Richard Wilbur wrote a beautiful poem for this season; it is called, “October Maples, Portland.”
The leaves, though little time they have to live,
Were never so unfallen as today,
And seem to yield us through a rustled sieve
The very light from which time fell away.
It is a light of maples, and will go;
But not before it washes eye and brain
With such a tincture, such a sanguine glow
As cannot fail to leave a lasting stain.
In October, maples like gold ranks of temples flank the dazzled street, and in November, the killing frost arrives at night and throws its cold blanket over everything. And suddenly the glorious light of maples is only a memory.
We don’t think too much about time in the spring when everything around us is beginning, blooming, bursting into life. In the spring, time is the friend that opens the miracle and wonder of life to us – but in the fall we look at life from the other side. In the fall, we are reminded of time as the merciless thief that takes everything, ever eroding, dissolving, burying and forgetting.
Isaac Watts read Psalm 90, and he taught us to sing
Time, like an everrolling stream,
soon bears us all away;
we fly forgotten, as a dream
dies at the opening day.
Watts wrote a November song, yet this verse wasn’t the final one. The last stanza of his hymn teaches our anxious hearts to trust the power of God in the winter of life when we ask, “What will become of me when I die? Will life simply continue without me? What about my life story, my relationships, my dreams that remained unfulfilled – will they all just fall like leaves and be blown away?”
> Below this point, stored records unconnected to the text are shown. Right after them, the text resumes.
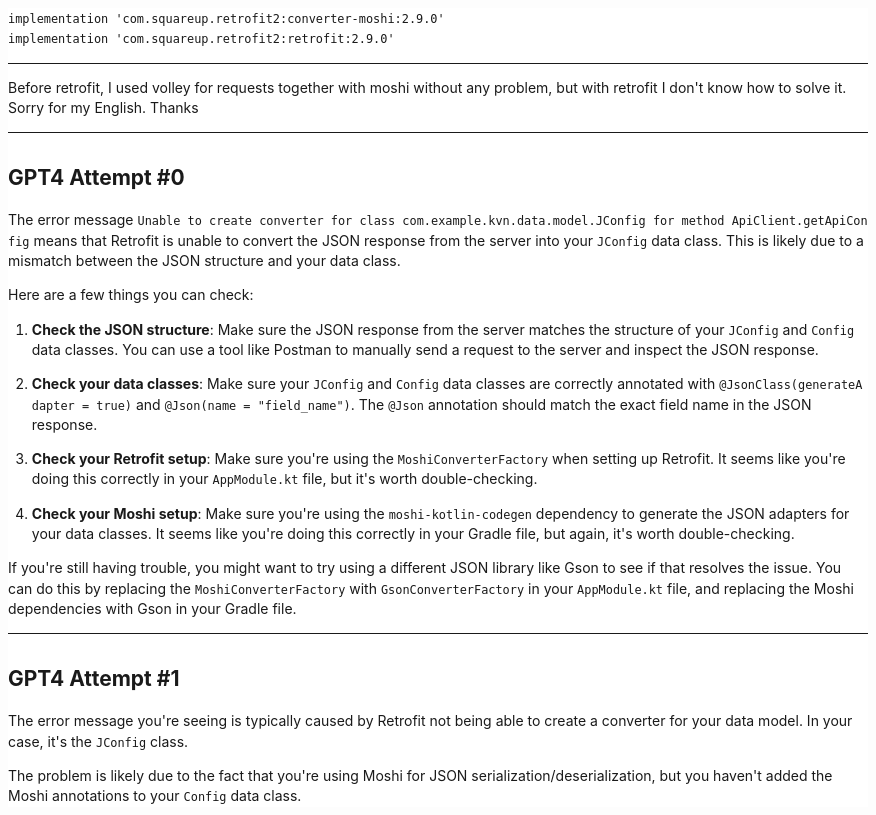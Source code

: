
 ```
implementation 'com.squareup.retrofit2:converter-moshi:2.9.0'
implementation 'com.squareup.retrofit2:retrofit:2.9.0'
```


---


Before retrofit, I used volley for requests together with moshi without any problem, but with retrofit I don't know how to solve it.
Sorry for my English.
Thanks


----------
        
## GPT4 Attempt \#0

The error message `Unable to create converter for class com.example.kvn.data.model.JConfig for method ApiClient.getApiConfig` means that Retrofit is unable to convert the JSON response from the server into your `JConfig` data class. This is likely due to a mismatch between the JSON structure and your data class.

Here are a few things you can check:

1. **Check the JSON structure**: Make sure the JSON response from the server matches the structure of your `JConfig` and `Config` data classes. You can use a tool like Postman to manually send a request to the server and inspect the JSON response.

2. **Check your data classes**: Make sure your `JConfig` and `Config` data classes are correctly annotated with `@JsonClass(generateAdapter = true)` and `@Json(name = "field_name")`. The `@Json` annotation should match the exact field name in the JSON response.

3. **Check your Retrofit setup**: Make sure you're using the `MoshiConverterFactory` when setting up Retrofit. It seems like you're doing this correctly in your `AppModule.kt` file, but it's worth double-checking.

4. **Check your Moshi setup**: Make sure you're using the `moshi-kotlin-codegen` dependency to generate the JSON adapters for your data classes. It seems like you're doing this correctly in your Gradle file, but again, it's worth double-checking.

If you're still having trouble, you might want to try using a different JSON library like Gson to see if that resolves the issue. You can do this by replacing the `MoshiConverterFactory` with `GsonConverterFactory` in your `AppModule.kt` file, and replacing the Moshi dependencies with Gson in your Gradle file.

--------

## GPT4 Attempt \#1

The error message you're seeing is typically caused by Retrofit not being able to create a converter for your data model. In your case, it's the `JConfig` class. 

The problem is likely due to the fact that you're using Moshi for JSON serialization/deserialization, but you haven't added the Moshi annotations to your `Config` data class. 
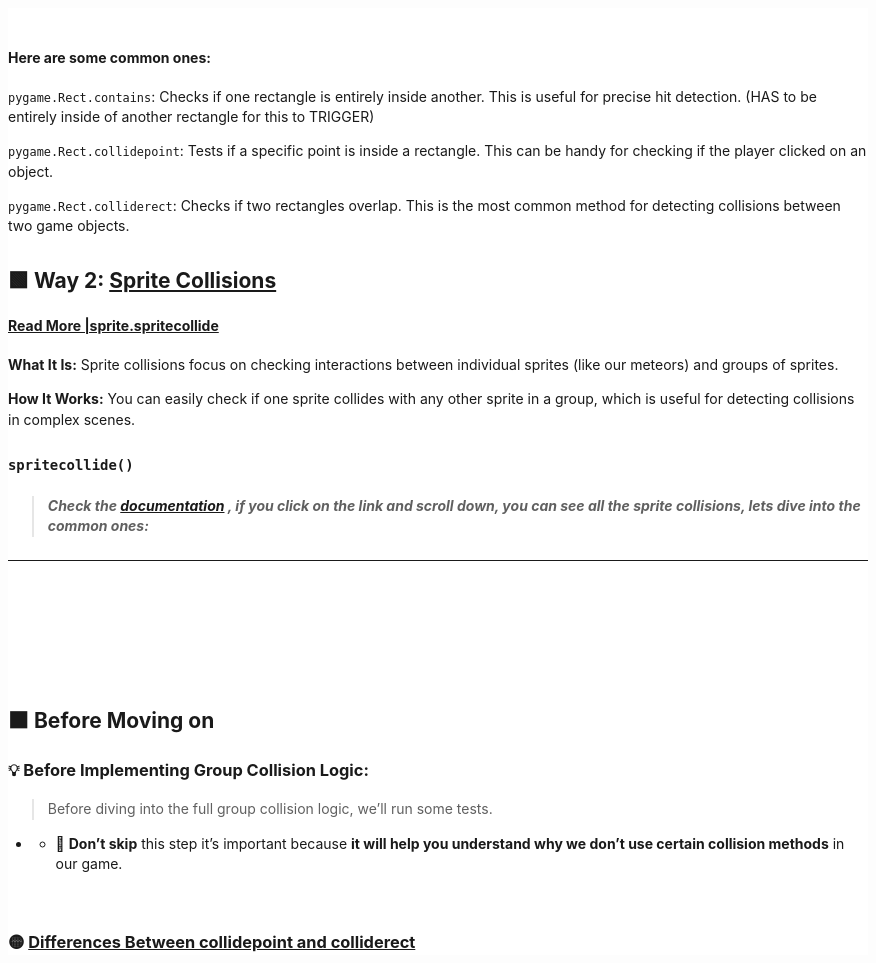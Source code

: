 <br>

#### Here are some common ones:

`pygame.Rect.contains`: Checks if one rectangle is entirely inside another. This is useful for precise hit detection. (HAS to be entirely inside of another rectangle for this to TRIGGER)

`pygame.Rect.collidepoint`: Tests if a specific point is inside a rectangle. This can be handy for checking if the player clicked on an object.

`pygame.Rect.colliderect`: Checks if two rectangles overlap. This is the most common method for detecting collisions between two game objects.





## 🟩 Way 2: <u>Sprite Collisions</u>


#### [Read More |sprite.spritecollide](https://www.pygame.org/docs/ref/sprite.html#pygame.sprite.spritecollide)


**What It Is:** Sprite collisions focus on checking interactions between individual sprites (like our meteors) and groups of sprites.

**How It Works:** You can easily check if one sprite collides with any other sprite in a group, which is useful for detecting collisions in complex scenes.


### `spritecollide()`

>##### Check the  [documentation](https://www.pygame.org/docs/ref/sprite.html) , if you click on the link and scroll down, you can see all the sprite collisions, lets dive into the common ones:

---

<br>
<br>
<br>
<br>
<br>





## ⬛ Before Moving on

### 💡 Before Implementing Group Collision Logic:

>Before diving into the full group collision logic, we’ll run some tests.

- - 🔴 **Don’t skip** this step it’s important because **it will help you understand why we don’t use certain collision methods** in our game.

<br>

### 🟡  <u>Differences Between collidepoint and colliderect</u>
Some of you were in the room when someone you loved was dying. You remember the deep sense of absence you felt after they breathed their last. The body was there, but the person you knew and loved was not. Your world, your heart, your life had a hole in it the size of your love. The body was there, but you wondered, “Where is he now? Where is she?”
We understand intuitively how in human history and across cultures ideas evolved that describe human beings as consisting of body and soul, with the body returning to the elements at death, and the soul flying into the spirit world. In old pictures, the soul is often shown as a tiny winged human being, a bird, or a butterfly, so that after the death of the body, the soul, no longer weighed down by earthly concerns, could take flight into the freedom of heaven. Many Greek and Roman philosophers even thought of the soul as entrapped in the prison of the body, so that death would come as its liberation.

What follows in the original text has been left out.